FUENTE FORMAL: CÓDIGO DE PROCEDIMIENTO CIVIL - ARTÍCULO 97

PRETENSIONES DE LA DEMANDA / FUENTE DEL DAÑO / IDENTIFICACIÓN

DEL DAÑO / DAS / DEPARTAMENTO ADMINISTRATIVO DE SEGURIDAD / HURTO DEL VEHÍCULO / IDENTIFICACIÓN DEL VEHÍCULO / CONOCIMIENTO DEL HECHO DAÑOSO / CONTEO DE LOS TÉRMINOS DE CADUCIDAD DE LA

ACCIÓN DE REPARACIÓN DIRECTA / CONTABILIZACIÓN DEL TÉRMINO DE

CADUCIDAD DE LA ACCIÓN

[D]el cotejo de los hechos y de las pretensiones que los daños que dice haber sufrido el actor - materiales y morales - se vinculó en forma exclusiva a las omisiones del Departamento Administrativo de Seguridad “DAS”, en el trámite de

legalización y posterior remate del automotor en comento, al haber efectuado una defectuosa identificación e investigación administrativa sobre la procedencia del vehículo, el cual fue sacado a remate pese a tratarse de un bien hurtado el 060581 y respecto del cual figuraba como propietaria la señora [MA], lo cual generó, a la postre, la pérdida del vehículo y la resolución del contrato de compraventa celebrado por el actor con el correspondiente cobro de multas y perjuicios. De acuerdo con lo anterior y a lo manifestado por las distintas partes procesales existe univocidad a la hora de distinguir los hechos generadores de daño y su ubicación en el tiempo, los cuales se remontan al 21 de febrero de 1991, fecha en la cual el vehículo automotor fue adjudicado en remate al demandante (…) por parte del Departamento Administrativo de Seguridad “DAS”. En circunstancias normales esta sería la fecha a partir de la cual se debería dar inicio a la contabilización del término de caducidad de la acción promovida, pero la situación analizada es excepcional, como lo ha advertido la jurisprudencia, dado que la consecuencia dañina de la actuación irregular de la Administración se vino a materializar mucho tiempo después, evento en el cual el término de caducidad de la acción debe empezar a correr a partir del momento en el cual el particular tuvo conocimiento, debido a que es solo a partir de ese instante en que se le habilita para solicitar el resarcimiento de los daños recibidos, por vía de la reparación directa.
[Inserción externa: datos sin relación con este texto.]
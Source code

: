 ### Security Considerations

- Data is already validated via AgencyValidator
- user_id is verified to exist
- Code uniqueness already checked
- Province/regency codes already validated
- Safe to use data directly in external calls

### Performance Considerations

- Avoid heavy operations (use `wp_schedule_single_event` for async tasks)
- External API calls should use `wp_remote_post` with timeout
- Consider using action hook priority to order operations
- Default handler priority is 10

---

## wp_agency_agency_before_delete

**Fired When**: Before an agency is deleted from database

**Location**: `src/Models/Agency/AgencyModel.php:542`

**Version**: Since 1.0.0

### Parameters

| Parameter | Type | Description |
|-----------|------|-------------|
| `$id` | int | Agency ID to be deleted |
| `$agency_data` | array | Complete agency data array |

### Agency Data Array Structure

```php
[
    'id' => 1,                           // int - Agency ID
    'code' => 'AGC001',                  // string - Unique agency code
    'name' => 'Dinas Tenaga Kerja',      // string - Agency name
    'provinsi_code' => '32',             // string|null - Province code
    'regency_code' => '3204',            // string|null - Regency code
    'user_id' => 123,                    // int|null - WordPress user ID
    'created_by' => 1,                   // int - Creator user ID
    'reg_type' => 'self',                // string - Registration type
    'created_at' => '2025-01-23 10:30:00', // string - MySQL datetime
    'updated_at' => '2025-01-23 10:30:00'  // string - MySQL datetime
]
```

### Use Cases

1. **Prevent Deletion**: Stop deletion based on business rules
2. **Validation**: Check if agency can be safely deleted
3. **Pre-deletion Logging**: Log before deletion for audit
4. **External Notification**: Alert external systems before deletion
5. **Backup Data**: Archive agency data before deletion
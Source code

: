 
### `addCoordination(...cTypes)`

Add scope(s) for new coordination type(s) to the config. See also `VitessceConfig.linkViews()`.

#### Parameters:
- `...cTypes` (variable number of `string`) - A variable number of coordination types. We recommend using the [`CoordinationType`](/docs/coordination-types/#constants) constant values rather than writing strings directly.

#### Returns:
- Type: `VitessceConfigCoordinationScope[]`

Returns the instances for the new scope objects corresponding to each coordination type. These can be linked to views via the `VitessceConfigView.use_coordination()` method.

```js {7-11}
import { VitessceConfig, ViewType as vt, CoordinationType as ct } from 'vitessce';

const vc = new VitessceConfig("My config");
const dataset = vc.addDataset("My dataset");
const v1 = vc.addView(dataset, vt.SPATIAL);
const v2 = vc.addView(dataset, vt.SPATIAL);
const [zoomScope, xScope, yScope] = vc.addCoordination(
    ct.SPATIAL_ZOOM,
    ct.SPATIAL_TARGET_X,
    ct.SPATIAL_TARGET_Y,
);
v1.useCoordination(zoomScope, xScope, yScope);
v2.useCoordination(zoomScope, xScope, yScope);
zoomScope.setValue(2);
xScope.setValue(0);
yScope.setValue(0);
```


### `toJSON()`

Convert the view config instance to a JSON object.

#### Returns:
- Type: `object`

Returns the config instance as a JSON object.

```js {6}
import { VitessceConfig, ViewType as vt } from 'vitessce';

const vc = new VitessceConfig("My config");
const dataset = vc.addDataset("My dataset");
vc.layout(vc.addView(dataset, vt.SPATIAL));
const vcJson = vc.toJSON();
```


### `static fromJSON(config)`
FALLO INHIBITORIO POR CADUCIDAD DE LA ACCIÓN / CAUSACIÓN DEL

DAÑO / CONOCIMIENTO DEL HECHO DAÑOSO / CÓMPUTO DEL TÉRMINO

DE CADUCIDAD DE LA ACCIÓN DE REPARACIÓN DIRECTA / CONTEO DE

LA CADUCIDAD DE LA ACCIÓN / DERECHO DE ACCIÓN /

CONTABILIZACIÓN DEL TÉRMINO DE CADUCIDAD DE LA ACCIÓN / CONFIGURACIÓN DE LA CADUCIDAD DE LA ACCIÓN / PROCEDENCIA DE LA CADUCIDAD DE LA ACCIÓN DE REPARACIÓN DIRECTA / CONTRATO DE

COMPRAVENTA DE VEHÍCULO / SIJIN / INCAUTACIÓN DE VEHÍCULO

[N]o puede tomarse como fecha de inició para la contabilización del término legal de caducidad de la acción (…) relativa a la retención del vehículo por parte de la SIJÍN Cauca, como tampoco la del día 20 siguiente en la que se confirmó la información que provocó la referida incautación, dado que no existe prueba de que tales actuaciones hubieran sido conocidas inmediatamente por el actor, teniendo en cuenta que no hay oficios remisorios de información dirigidos a éste y además para el momento en el que fue retenido el vehículo, éste estaba en poder del [demandante], quien al parecer y según lo afirmado en la demanda, adquirió el automotor a título de compraventa. En tanto que para el día 30 de agosto de 1992, cuando el actor suscribió acto de rescisión del contrato de compraventa del vehículo con el correspondiente comprador, ya conocía del decomiso del vehículo y de sus fundamentos fácticos. (…) [La sentencia del 18 de diciembre de 1995] no puede considerarse ni como el hecho generador de la conducta dañosa, ni como el medio a través del cual el actor conoció su realización, ya que esta conducta desde un comienzo era conocida por él (30 de agosto de 1992), pudiendo haber

demandado tal conducta desde un inicio; en consecuencia la omisión del actor en haber demandado esa conducta de la Nación, realizada a través del DAS, no puede convertirse en motivo para renovar el término de caducidad previsto por la ley. No sobra recordar que la caducidad de la acción fue edificada sobre la conveniencia de señalar un plazo objetivo, independientemente de consideraciones ajenas al transcurso del tiempo. Con sujeción a lo expuesto es claro que para la fecha de presentación de la demanda que dio origen a este otro juicio contra la Nación, 1 de octubre de 1996, ya habían trascurridos los dos años que contempla la ley para el ejercicio oportuno de la acción de reparación directa, teniendo en cuenta que la conducta señalada por el actor como causante de los daños cuyo resarcimiento reclama, era conocida por él desde el mes de agosto de 1992. (…) Por lo tanto la Sala revocará la sentencia apelada y en su lugar declarará probado el hecho exceptivo de caducidad de la acción de reparación directa.

CONSEJO DE ESTADO

SALA DE LO CONTENCIOSO ADMINISTRATIVO

SECCION TERCERA

Consejera ponente: MARIA ELENA GIRALDO GOMEZ

Bogotá, D.C., veinticuatro (24) de febrero de dos mil cinco (2005) Radicación número: 52001-23-31-000-1996-08010-01(15093)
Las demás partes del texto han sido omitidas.